Halten Sie die Augen offen

Sie beobachten täglich Einbrüche, Spionage und Überfälle: IP-Kameras sind die technischen Augen eines jeden modernen digitalen Sicherheitssystems. Bei diesen Geräten handelt es sich um Kameras, die die von ihnen aufgenommenen Videodaten in digitaler Form über ein Computer-Netzwerk an die verarbeitenden Endgeräte verschicken. Dabei besitzt jede ans Netzwerk angeschlossene IP Kamera ihre eigene Netzwerkadresse (die sogenannte IP-Adresse).
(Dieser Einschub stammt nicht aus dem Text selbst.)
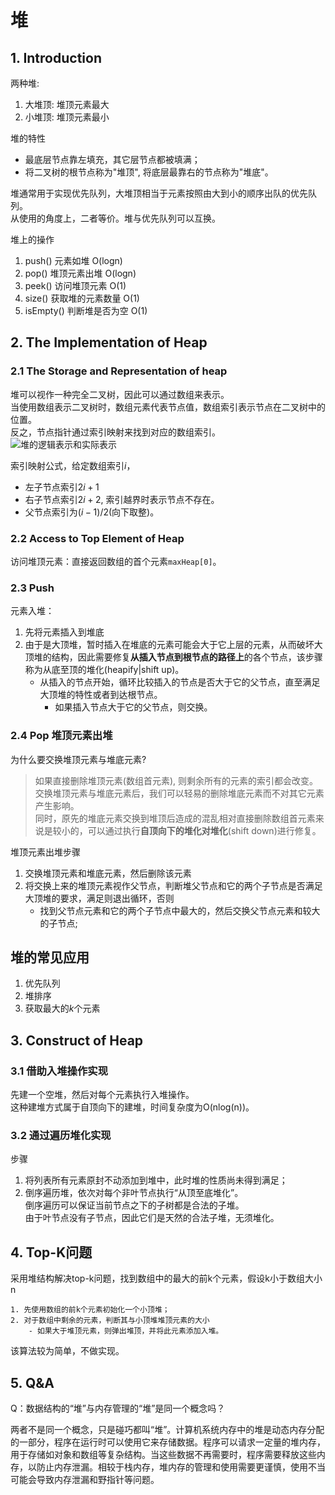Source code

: # 堆
## 1. Introduction
两种堆:
1. 大堆顶: 堆顶元素最大  
2. 小堆顶: 堆顶元素最小  

堆的特性
- 最底层节点靠左填充，其它层节点都被填满；
- 将二叉树的根节点称为"堆顶", 将底层最靠右的节点称为"堆底"。

堆通常用于实现优先队列，大堆顶相当于元素按照由大到小的顺序出队的优先队列。  
从使用的角度上，二者等价。堆与优先队列可以互换。

堆上的操作
1. push() 元素如堆 O(logn)
2. pop() 堆顶元素出堆 O(logn)
3. peek() 访问堆顶元素 O(1)
4. size() 获取堆的元素数量 O(1)
5. isEmpty() 判断堆是否为空 O(1)

## 2. The Implementation of Heap
### 2.1 The Storage and Representation of heap
堆可以视作一种完全二叉树，因此可以通过数组来表示。  
当使用数组表示二叉树时，数组元素代表节点值，数组索引表示节点在二叉树中的位置。  
反之，节点指针通过索引映射来找到对应的数组索引。  
![堆的逻辑表示和实际表示](https://www.hello-algo.com/chapter_heap/heap.assets/representation_of_heap.png)  

索引映射公式，给定数组索引$i$，
- 左子节点索引$2i+1$
- 右子节点索引$2i+2$, 索引越界时表示节点不存在。
- 父节点索引为$(i-1)/2$(向下取整)。   

### 2.2 Access to Top Element of Heap
访问堆顶元素：直接返回数组的首个元素`maxHeap[0]`。

### 2.3 Push
元素入堆：
1. 先将元素插入到堆底
2. 由于是大顶堆，暂时插入在堆底的元素可能会大于它上层的元素，从而破坏大顶堆的结构，因此需要修复**从插入节点到根节点的路径上**的各个节点，该步骤称为从底至顶的堆化(heapify|shift up)。
    - 从插入的节点开始，循环比较插入的节点是否大于它的父节点，直至满足大顶堆的特性或者到达根节点。
        - 如果插入节点大于它的父节点，则交换。

### 2.4 Pop 堆顶元素出堆
为什么要交换堆顶元素与堆底元素?  
>如果直接删除堆顶元素(数组首元素), 则剩余所有的元素的索引都会改变。  
>交换堆顶元素与堆底元素后，我们可以轻易的删除堆底元素而不对其它元素产生影响。  
>同时，原先的堆底元素交换到堆顶后造成的混乱相对直接删除数组首元素来说是较小的，可以通过执行**自顶向下的堆化对堆化**(shift down)进行修复。

堆顶元素出堆步骤
1. 交换堆顶元素和堆底元素，然后删除该元素
2. 将交换上来的堆顶元素视作父节点，判断堆父节点和它的两个子节点是否满足大顶堆的要求，满足则退出循环，否则
    - 找到父节点元素和它的两个子节点中最大的，然后交换父节点元素和较大的子节点;

**堆的常见应用**
---
1. 优先队列
2. 堆排序
3. 获取最大的$k$个元素

## 3. Construct of Heap
### 3.1 借助入堆操作实现
先建一个空堆，然后对每个元素执行入堆操作。  
这种建堆方式属于自顶向下的建堆，时间复杂度为O(nlog(n))。

### 3.2 通过遍历堆化实现
步骤  
1. 将列表所有元素原封不动添加到堆中，此时堆的性质尚未得到满足；
2. 倒序遍历堆，依次对每个非叶节点执行“从顶至底堆化”。  
倒序遍历可以保证当前节点之下的子树都是合法的子堆。  
由于叶节点没有子节点，因此它们是天然的合法子堆，无须堆化。  

## 4. Top-K问题
采用堆结构解决top-k问题，找到数组中的最大的前k个元素，假设k小于数组大小n  
    
    1. 先使用数组的前k个元素初始化一个小顶堆；
    2. 对于数组中剩余的元素，判断其与小顶堆堆顶元素的大小
        - 如果大于堆顶元素，则弹出堆顶，并将此元素添加入堆。

该算法较为简单，不做实现。

## 5. Q&A
Q：数据结构的“堆”与内存管理的“堆”是同一个概念吗？

两者不是同一个概念，只是碰巧都叫“堆”。计算机系统内存中的堆是动态内存分配的一部分，程序在运行时可以使用它来存储数据。程序可以请求一定量的堆内存，用于存储如对象和数组等复杂结构。当这些数据不再需要时，程序需要释放这些内存，以防止内存泄漏。相较于栈内存，堆内存的管理和使用需要更谨慎，使用不当可能会导致内存泄漏和野指针等问题。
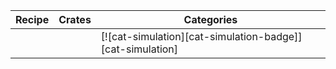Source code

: | Recipe | Crates | Categories |
|--------|--------|------------|
|  |  | [![cat-simulation][cat-simulation-badge]][cat-simulation] |
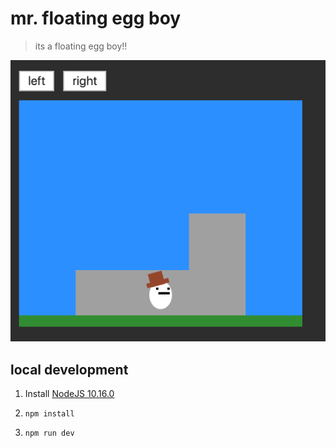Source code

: # mr. floating egg boy
> its a floating egg boy!!

![A screenshot of Mr. Floating Egg Boy](./screenshot.png)

## local development

1. Install [NodeJS 10.16.0](https://nodejs.org)

1. `npm install`

1. `npm run dev`
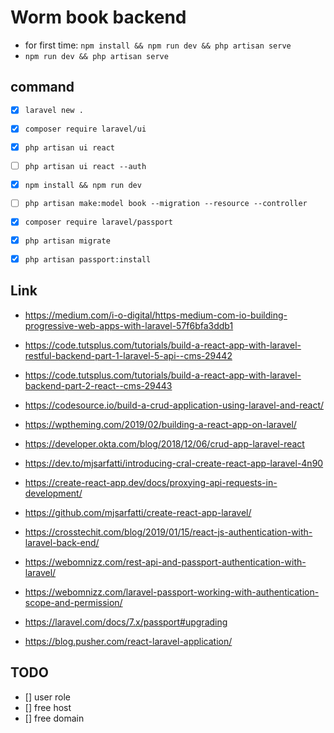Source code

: # Worm book backend

-   for first time: `npm install && npm run dev && php artisan serve`
-   `npm run dev && php artisan serve`

## command

-   [x] `laravel new .`

-   [x] `composer require laravel/ui`
-   [x] `php artisan ui react`
-   [ ] `php artisan ui react --auth`
-   [x] `npm install && npm run dev`

-   [ ] `php artisan make:model book --migration --resource --controller`

-   [x] `composer require laravel/passport`
-   [x] `php artisan migrate`
-   [x] `php artisan passport:install`

## Link

-   https://medium.com/i-o-digital/https-medium-com-io-building-progressive-web-apps-with-laravel-57f6bfa3ddb1
-   https://code.tutsplus.com/tutorials/build-a-react-app-with-laravel-restful-backend-part-1-laravel-5-api--cms-29442
-   https://code.tutsplus.com/tutorials/build-a-react-app-with-laravel-backend-part-2-react--cms-29443
-   https://codesource.io/build-a-crud-application-using-laravel-and-react/
-   https://wptheming.com/2019/02/building-a-react-app-on-laravel/
-   https://developer.okta.com/blog/2018/12/06/crud-app-laravel-react
-   https://dev.to/mjsarfatti/introducing-cral-create-react-app-laravel-4n90
-   https://create-react-app.dev/docs/proxying-api-requests-in-development/
-   https://github.com/mjsarfatti/create-react-app-laravel/

-   https://crosstechit.com/blog/2019/01/15/react-js-authentication-with-laravel-back-end/
-   https://webomnizz.com/rest-api-and-passport-authentication-with-laravel/
-   https://webomnizz.com/laravel-passport-working-with-authentication-scope-and-permission/

-   https://laravel.com/docs/7.x/passport#upgrading

-   https://blog.pusher.com/react-laravel-application/

## TODO

-   [] user role
-   [] free host
-   [] free domain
Die Bilddaten können somit anhand der IP-Adressen sauber voneinander getrennt und auf mannigfaltige Weise weiterarbeitet werden. Somit bilden IP-Kameras eine wichtige Grundlage für die Sicherheitstechnik des 21. Jahrhunderts. Dabei ist unter anderem die Auswahl der richtigen Überwachungskamera für den jeweiligen Anwendungszweck entscheidend. Nur so können Sie sicher sein, das Geschehen in den für Sie relevanten Räumlichkeiten stets im Blick zu behalten. Beachten Sie auch unseren Netzwerkkamera Test.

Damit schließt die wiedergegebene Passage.